第7話 CD-ROMの中身

 H病院でコピーしてもらったCT撮影データ。

 いくらか支払うのだろうと思っていたら無料だった。有難い。


 さて、封印もなにもされていないCD-ROM 。Tクリニックに行く前に中身は全部PCにコピー済み。さてさて何が映っていますかね。


 このCD-ROMは簡易データビュアーというHTMLがあり、それをクリックするとブラウザ上で画像を見ることができた。

 ただし、次の画像へはクリックが必要なので、少々面倒ではある。


 データは2022年4月と最新の23年11月のデータが収められていた。

 何がどうなっているのか、変化しているのか確認してみる。


 輪切り、縦スライス、横スライス。面白いなぁ。


 わかりやすい上からのスライス!

 便利な世の中だけど、自分のお腹、いっぱいの嚢胞とウンコとガスしか見えないよ。


 続いて輪切り!

 それにしてもお腹へっこんだね〜

 4月から20キロ減ったもんねぇ。

 うん? 肝臓の嚢胞ちょっと大きくなってない? あれ? 昨年4月はなかったのが今年11月にある……


 正常な人の内蔵がわからないので、GoogleでCTの正常解剖図の写真を探し出して見比べる。そして比較して知る新たな事実。


 え……肝臓でか……これは腎臓、へぇ~腎臓って左右で高さ違うんだ……の前に、大きさも形も全然違う! 右と左……バナナみたいなコレは脾臓、大動脈……あれ? 胃、どこ??
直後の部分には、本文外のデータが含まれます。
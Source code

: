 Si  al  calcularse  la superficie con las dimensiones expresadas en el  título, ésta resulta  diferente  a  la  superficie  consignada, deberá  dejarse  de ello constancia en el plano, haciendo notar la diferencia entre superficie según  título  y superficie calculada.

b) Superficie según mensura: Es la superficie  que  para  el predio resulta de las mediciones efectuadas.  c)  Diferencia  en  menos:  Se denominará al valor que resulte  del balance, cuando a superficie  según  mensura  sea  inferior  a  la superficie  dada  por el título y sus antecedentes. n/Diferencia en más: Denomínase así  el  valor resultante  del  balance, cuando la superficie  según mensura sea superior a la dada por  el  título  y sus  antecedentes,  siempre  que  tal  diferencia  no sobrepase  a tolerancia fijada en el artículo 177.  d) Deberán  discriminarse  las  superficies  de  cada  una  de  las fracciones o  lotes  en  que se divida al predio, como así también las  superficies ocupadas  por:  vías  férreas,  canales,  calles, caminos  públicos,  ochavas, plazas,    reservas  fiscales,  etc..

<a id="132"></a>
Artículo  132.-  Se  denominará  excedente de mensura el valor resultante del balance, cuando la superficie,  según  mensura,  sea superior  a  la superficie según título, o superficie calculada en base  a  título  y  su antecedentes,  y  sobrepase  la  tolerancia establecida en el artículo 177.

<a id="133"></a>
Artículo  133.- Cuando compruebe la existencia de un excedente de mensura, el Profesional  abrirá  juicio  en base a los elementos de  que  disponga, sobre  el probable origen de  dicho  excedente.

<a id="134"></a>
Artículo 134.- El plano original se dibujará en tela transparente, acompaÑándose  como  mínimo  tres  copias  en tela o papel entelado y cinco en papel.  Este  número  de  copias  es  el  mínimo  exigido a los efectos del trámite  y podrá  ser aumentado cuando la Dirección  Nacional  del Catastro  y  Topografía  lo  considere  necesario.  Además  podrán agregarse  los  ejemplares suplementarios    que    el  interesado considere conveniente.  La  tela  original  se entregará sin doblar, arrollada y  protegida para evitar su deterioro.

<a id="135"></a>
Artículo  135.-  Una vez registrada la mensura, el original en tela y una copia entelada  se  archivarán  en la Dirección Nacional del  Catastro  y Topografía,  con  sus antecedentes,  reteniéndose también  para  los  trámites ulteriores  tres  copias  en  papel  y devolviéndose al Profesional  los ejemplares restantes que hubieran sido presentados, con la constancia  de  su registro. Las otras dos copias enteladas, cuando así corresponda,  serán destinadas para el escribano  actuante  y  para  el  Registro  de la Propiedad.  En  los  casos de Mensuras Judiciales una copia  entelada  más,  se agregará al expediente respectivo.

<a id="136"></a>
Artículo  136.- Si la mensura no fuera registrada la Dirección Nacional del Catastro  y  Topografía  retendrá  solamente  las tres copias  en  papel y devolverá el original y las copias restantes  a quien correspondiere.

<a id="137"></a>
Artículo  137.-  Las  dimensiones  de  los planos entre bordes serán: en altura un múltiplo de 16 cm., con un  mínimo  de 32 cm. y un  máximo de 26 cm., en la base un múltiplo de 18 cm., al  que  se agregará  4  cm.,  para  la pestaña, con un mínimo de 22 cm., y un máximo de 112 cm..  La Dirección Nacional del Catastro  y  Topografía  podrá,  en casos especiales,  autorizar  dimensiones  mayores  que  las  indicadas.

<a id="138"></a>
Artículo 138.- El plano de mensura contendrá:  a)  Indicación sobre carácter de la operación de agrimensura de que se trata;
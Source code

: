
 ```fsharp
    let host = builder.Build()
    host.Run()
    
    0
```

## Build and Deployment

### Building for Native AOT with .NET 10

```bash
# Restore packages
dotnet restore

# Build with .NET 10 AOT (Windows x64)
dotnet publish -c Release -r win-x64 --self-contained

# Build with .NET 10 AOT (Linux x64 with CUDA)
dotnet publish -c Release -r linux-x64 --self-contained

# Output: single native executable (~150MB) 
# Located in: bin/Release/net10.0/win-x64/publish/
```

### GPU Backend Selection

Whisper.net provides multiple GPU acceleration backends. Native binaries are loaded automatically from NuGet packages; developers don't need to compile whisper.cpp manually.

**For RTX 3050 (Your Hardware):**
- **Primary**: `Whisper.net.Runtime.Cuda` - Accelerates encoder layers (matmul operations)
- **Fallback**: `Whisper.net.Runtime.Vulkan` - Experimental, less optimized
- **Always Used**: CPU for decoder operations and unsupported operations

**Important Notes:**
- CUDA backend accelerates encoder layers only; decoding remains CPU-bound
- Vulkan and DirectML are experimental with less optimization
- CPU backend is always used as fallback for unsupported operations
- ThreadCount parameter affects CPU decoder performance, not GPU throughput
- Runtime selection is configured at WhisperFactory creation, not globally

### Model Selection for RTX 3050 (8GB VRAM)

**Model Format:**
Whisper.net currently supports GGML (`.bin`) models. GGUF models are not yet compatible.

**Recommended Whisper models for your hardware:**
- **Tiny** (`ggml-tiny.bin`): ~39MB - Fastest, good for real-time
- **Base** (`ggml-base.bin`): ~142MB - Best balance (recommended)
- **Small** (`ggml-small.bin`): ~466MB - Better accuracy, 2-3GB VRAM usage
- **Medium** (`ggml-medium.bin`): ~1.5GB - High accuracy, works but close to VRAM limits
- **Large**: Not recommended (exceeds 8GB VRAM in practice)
 4月はまだ「これかな」って言うのが見えた。11月はよくわからない。


 嚢胞の大きさ。

 昨年4月と今回のCTで、どれくらい変化があるのか比べたくなった。簡易ビュアーにはスケールはない。

そこでPhotoshopを使って、骨盤を基準に実寸に拡大し、レイヤーを重ね合わせてみようと思い立った。


 画像フォルダを探してデータをを漁っている時、Launcと書かれたフォルダを見つけた。それを開いてみると謎のアプリケーションファイルがある。


 もしかして……と思い、クリックして展開してみたところ、専門的な画像を見ることができるソフトが立ち上がった。

 病院の診察室でみた画像のように、ホイールで画面が送れ、一つの画面で輪切りも横切りも縦切りも好きなだけみれて、かつサイズも測れる。濃度もいじれる!


 これは……おもしろい!!


 いろんな角度を見比べた。

 グレースケールの大小様々な水玉。

 肝臓全体の嚢胞と、一番痛い心窩部にいる嚢胞ってコレか? 左上と右上に集中している。大きいものだと直径7㎝ぐらい。

 そんなのと小さい大小がとにかくいっぱい。


 肝嚢胞関係を色々調べたけど、単発の巨大嚢胞(10㎝超え)に関するものが多く、自分のケースに近い症例報告みたいなものが見つからない。それに重症な症例報告ばかりヒットする。自分に近いのないな。


 ともあれ、他に問題がないかを調べる胃カメラとMRI。

 余計な物がみつからなければいいなと思いながら、お腹や腰の痛みが辛い時は、この画像で痛みの原因っぽい嚢胞に「お前が犯人か?」と眺めながら過ごした。